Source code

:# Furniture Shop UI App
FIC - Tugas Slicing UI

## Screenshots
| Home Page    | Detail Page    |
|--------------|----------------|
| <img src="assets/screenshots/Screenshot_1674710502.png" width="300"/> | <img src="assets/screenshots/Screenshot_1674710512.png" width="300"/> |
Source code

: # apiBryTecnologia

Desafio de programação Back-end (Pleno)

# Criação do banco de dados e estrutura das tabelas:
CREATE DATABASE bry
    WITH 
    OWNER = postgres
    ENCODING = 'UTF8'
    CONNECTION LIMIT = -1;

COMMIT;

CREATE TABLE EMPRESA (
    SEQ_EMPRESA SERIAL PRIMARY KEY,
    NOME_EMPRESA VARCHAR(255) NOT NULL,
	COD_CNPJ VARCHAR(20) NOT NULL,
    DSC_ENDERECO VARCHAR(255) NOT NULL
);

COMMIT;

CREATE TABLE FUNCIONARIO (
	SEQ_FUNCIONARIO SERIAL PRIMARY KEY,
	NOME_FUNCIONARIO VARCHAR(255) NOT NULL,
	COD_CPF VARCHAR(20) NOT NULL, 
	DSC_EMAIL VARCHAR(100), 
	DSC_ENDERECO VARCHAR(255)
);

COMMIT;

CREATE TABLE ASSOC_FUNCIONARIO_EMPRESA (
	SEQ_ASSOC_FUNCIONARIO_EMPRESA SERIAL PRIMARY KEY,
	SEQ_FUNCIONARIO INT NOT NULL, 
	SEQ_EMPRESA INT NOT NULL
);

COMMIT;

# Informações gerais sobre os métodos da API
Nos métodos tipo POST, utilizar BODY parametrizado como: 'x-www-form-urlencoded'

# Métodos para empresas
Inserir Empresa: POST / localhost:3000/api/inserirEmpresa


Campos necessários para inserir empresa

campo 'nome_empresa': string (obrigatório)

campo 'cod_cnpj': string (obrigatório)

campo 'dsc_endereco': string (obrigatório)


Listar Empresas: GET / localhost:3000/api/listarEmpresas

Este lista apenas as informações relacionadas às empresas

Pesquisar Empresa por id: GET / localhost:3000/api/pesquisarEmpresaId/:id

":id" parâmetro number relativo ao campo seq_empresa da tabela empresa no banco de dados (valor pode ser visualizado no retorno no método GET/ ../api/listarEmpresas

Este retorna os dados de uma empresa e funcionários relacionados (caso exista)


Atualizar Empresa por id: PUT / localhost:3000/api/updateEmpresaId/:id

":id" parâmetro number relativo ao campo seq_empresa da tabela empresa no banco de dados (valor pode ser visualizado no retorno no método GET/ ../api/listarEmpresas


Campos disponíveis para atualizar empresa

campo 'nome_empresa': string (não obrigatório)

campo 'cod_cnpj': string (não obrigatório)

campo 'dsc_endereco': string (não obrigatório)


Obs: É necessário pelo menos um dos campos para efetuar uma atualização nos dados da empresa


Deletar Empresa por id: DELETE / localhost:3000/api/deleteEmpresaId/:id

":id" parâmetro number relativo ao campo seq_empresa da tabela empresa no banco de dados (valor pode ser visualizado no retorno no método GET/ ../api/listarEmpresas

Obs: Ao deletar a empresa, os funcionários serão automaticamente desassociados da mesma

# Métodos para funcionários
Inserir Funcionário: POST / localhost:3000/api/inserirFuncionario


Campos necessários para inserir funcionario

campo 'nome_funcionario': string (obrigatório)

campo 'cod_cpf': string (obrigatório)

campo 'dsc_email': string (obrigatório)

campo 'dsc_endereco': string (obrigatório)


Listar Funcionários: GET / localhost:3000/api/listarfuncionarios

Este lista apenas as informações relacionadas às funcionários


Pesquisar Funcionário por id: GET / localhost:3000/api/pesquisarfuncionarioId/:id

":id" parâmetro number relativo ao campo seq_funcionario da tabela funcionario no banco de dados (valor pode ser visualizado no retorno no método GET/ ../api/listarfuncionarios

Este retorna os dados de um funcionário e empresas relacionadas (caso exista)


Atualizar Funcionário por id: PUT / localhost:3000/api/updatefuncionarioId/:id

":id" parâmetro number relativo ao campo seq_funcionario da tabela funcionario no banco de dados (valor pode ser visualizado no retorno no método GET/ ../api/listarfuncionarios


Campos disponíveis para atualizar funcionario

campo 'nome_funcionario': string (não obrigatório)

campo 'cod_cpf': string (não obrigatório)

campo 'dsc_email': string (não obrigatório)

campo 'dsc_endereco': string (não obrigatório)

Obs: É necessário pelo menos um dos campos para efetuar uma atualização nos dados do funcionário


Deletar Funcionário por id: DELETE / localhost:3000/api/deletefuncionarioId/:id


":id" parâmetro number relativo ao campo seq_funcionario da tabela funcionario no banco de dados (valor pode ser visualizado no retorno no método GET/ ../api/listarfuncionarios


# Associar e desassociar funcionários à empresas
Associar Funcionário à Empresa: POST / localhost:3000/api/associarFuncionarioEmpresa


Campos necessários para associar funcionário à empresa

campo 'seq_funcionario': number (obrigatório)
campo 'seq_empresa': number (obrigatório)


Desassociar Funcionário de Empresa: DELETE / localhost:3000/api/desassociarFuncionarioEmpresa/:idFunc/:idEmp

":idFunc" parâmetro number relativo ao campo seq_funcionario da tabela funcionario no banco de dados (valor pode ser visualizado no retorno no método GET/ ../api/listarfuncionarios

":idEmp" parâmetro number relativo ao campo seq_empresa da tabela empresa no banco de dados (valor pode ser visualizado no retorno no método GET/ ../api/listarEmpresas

**********

▸ Work instruction: Among the lines above, find each one containing the string "NULL" and copy it.

▸ Worked solution:
    NOME_EMPRESA VARCHAR(255) NOT NULL,
	COD_CNPJ VARCHAR(20) NOT NULL,
    DSC_ENDERECO VARCHAR(255) NOT NULL
	NOME_FUNCIONARIO VARCHAR(255) NOT NULL,
	COD_CPF VARCHAR(20) NOT NULL, 
	SEQ_FUNCIONARIO INT NOT NULL, 
	SEQ_EMPRESA INT NOT NULL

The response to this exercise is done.